[Saved data entries]
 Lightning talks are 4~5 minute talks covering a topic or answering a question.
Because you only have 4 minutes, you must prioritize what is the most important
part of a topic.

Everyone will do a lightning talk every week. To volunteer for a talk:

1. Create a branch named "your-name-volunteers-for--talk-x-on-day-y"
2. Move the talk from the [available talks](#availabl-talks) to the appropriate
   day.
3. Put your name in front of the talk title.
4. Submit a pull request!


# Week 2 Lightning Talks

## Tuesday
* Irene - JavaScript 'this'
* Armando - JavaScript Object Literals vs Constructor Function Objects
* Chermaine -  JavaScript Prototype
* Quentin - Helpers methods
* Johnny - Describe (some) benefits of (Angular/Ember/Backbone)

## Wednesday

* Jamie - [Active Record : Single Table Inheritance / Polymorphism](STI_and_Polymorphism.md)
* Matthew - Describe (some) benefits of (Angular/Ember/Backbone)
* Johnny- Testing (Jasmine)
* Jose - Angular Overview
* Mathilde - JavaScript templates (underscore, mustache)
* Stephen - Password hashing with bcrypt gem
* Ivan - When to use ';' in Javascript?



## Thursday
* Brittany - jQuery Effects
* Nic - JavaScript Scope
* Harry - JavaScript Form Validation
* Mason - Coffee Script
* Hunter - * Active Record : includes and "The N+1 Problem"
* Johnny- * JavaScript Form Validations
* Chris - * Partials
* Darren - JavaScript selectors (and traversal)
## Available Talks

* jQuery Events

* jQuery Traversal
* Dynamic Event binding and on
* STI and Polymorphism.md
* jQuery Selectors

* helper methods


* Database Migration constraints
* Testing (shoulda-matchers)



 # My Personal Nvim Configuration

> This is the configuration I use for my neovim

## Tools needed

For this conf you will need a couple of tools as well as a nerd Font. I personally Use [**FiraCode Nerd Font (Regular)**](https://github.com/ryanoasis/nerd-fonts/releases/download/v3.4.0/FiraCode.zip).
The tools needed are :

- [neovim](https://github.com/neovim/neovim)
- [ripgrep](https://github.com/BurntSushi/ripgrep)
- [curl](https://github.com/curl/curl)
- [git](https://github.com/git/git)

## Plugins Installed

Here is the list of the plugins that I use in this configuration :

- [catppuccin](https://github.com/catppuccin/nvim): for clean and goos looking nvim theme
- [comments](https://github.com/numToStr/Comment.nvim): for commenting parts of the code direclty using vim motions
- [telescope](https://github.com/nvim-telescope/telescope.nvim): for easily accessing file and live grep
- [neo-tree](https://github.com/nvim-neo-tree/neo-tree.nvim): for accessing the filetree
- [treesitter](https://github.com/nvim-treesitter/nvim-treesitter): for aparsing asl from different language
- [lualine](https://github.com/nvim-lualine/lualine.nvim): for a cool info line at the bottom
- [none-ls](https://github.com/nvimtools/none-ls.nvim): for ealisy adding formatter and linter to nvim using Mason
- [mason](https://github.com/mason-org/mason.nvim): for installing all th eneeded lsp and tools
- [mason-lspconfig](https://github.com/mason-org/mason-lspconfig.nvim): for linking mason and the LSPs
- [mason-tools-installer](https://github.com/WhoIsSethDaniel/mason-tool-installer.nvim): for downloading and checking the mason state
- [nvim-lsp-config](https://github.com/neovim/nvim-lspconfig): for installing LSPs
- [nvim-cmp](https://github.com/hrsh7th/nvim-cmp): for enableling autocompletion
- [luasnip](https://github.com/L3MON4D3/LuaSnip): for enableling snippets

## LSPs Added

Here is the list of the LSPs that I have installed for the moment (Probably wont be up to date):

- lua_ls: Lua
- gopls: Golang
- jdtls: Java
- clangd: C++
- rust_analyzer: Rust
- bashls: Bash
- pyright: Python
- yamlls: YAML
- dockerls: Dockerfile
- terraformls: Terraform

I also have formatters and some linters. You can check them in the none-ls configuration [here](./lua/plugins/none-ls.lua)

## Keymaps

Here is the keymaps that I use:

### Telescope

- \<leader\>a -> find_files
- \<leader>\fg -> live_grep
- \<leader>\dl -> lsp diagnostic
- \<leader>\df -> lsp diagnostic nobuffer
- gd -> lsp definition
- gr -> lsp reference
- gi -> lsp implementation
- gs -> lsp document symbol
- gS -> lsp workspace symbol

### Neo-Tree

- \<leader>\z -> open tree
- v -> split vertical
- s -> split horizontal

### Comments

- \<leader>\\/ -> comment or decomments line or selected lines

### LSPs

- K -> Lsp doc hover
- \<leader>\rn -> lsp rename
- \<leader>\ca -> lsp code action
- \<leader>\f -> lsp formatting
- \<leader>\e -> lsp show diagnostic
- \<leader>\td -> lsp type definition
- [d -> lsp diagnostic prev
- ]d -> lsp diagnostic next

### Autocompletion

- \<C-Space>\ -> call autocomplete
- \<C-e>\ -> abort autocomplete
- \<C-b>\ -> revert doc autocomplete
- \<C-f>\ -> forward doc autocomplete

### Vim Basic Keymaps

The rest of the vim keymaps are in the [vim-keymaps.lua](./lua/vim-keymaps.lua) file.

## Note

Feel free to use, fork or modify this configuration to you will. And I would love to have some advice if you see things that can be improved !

Assignment:
Look over the data above and show each line that contains "some".

Solution below:
* Johnny - Describe (some) benefits of (Angular/Ember/Backbone)
* Matthew - Describe (some) benefits of (Angular/Ember/Backbone)
I also have formatters and some linters. You can check them in the none-ls configuration [here](./lua/plugins/none-ls.lua)
Feel free to use, fork or modify this configuration to you will. And I would love to have some advice if you see things that can be improved !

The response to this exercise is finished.